China has already won the critical engagement in the conflict between Washington and Beijing

As the United States and China escalate the past year’s trade dispute into full-scale economic war, the decisive fact in the conflict has gone entirely unmentioned: China has already won the critical engagement in the conflict.

It did so when Washington cajoled and threatened its allies to boycott Huawei’s rollout of 5G broadband, and suffered the most humiliating rebuff in this writer’s memory.

China has triggered a global network effect that begins with the domination of ultra-fast wireless broadband and extends to e-commerce, finance, logistics and transportation – the means to commercialize the labor of billions of people in the Global South. China’s lead in 5G also gives it a head start in a vast array of industrial and consumer applications.

Of these applications, the one that most unnerves the American security establishment is quantum cryptography, a technology pioneered by China that is theoretically unhackable.

Intelligence agencies

On July 7 I revealed in this publication that the new 5G systems would embed quantum cryptography, preventing US intelligence agencies from eavesdropping on the world’s communications and destroying a key American advantage.

That is why the intelligence community prevailed on the Trump administration to derail Huawei’s 5G rollout at all costs.

Control of game-changing technologies like 5G broadband – the sort of technology that transforms the lives of billions of people and generates trillions of dollars in wealth – is passing to China for the first time.

China has a disturbing record of technology theft, to be sure, but China’s past misbehavior is of minor importance compared to its homegrown innovations.

The United States didn’t bring the proverbial knife to a gunfight. It brought nothing to the gunfight, because no American company produces 5G equipment, and the European alternatives to Huawei, Ericsson and Nokia, offer an inferior and more expensive product.

The Trump administration might have tried to persuade US companies to enter the field, but it showed no interest in creating an American national champion to compete with Huawei.

Skills lacking

America’s trade deficit with China is a minor issue next to the tech war the United States is losing. China’s biggest exports to the United States are low-value-added consumer electronics, products that the United States lacks the skills and supply chain to make, and doesn’t want to make, because the labor is paid below American standards.

The US has lost the first decisive engagement of the economic war with China. To my knowledge, Washington has no plans to revive American production of key technologies, nor any plans to put the resources into R&D that would enable the US to counter China’s advantage in some key technologies.
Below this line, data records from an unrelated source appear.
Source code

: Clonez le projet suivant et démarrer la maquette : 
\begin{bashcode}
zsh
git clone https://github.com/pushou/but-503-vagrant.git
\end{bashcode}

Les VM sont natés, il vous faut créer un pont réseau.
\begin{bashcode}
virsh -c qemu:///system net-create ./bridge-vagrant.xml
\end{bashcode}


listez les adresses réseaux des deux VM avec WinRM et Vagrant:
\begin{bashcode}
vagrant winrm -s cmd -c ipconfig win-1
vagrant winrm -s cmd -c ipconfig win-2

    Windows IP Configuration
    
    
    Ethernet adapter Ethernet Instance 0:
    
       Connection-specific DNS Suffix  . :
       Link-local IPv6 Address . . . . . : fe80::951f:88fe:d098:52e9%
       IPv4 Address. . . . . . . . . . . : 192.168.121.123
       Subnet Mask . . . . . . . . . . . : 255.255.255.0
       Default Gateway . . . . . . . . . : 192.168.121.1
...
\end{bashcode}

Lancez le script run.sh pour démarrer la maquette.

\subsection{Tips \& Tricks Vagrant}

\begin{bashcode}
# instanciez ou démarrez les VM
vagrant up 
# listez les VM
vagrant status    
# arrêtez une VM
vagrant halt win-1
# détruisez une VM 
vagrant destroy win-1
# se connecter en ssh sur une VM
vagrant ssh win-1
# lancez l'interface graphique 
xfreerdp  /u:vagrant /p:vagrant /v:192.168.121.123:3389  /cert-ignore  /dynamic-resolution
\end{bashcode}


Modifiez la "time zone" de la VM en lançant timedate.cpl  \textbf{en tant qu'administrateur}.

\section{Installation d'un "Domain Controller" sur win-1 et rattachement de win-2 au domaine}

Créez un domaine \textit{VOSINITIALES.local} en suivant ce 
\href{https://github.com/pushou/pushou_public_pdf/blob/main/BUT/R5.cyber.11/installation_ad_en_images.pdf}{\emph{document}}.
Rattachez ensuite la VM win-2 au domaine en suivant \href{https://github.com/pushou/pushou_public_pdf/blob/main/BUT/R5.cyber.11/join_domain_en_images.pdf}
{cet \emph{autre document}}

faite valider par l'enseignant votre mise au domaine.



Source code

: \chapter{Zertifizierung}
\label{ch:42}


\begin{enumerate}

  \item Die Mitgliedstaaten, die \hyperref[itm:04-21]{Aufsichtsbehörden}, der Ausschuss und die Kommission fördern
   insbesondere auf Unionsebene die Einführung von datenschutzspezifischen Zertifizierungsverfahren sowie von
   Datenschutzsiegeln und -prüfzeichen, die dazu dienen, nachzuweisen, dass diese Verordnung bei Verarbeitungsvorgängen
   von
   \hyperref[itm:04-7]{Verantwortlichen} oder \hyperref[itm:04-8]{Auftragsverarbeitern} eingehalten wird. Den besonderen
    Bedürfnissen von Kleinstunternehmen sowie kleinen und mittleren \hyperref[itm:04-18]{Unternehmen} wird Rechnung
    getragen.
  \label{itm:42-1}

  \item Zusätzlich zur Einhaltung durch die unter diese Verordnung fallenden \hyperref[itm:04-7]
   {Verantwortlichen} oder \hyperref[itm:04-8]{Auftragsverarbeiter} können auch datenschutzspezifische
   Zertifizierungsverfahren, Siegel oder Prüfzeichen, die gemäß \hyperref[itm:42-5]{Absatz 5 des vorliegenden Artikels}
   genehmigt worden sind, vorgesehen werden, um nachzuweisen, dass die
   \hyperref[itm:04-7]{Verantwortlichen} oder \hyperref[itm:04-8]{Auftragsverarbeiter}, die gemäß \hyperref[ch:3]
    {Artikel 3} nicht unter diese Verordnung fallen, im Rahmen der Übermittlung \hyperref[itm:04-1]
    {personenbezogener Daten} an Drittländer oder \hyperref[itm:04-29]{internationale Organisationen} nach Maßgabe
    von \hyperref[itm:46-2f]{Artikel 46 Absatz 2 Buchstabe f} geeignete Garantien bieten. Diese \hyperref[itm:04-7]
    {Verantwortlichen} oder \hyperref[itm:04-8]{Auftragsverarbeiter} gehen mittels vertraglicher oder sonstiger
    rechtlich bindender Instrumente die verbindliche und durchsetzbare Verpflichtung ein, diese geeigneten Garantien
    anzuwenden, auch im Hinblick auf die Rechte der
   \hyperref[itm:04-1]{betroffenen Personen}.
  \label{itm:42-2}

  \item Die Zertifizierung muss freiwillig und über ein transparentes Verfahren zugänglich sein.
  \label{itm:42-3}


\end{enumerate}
Washington’s military and national security establishments are now in a collective tantrum over the hitherto unimaginable fact that the Chinese have gotten the better of them.

American rancor against China arises from the belated realization that sloth, complacency and fecklessness have allowed a country that two generations ago starved 50 million of its people to death to rise and challenge American dominance.

Hope of victory lost?

It recalls Kaiser Wilhelm II’s urgent advice to his cousin Nicholas II of Russia in 1904 to go to war against Japan as the “savior of the white race.” In consequence, Russia lost its entire fleet to Japan and brought on the 1905 Revolution and, ultimately, the fall of the Romanov dynasty.

For the past year I have warned that America’s confrontation with China would terminate in the economic equivalent of Port Arthur.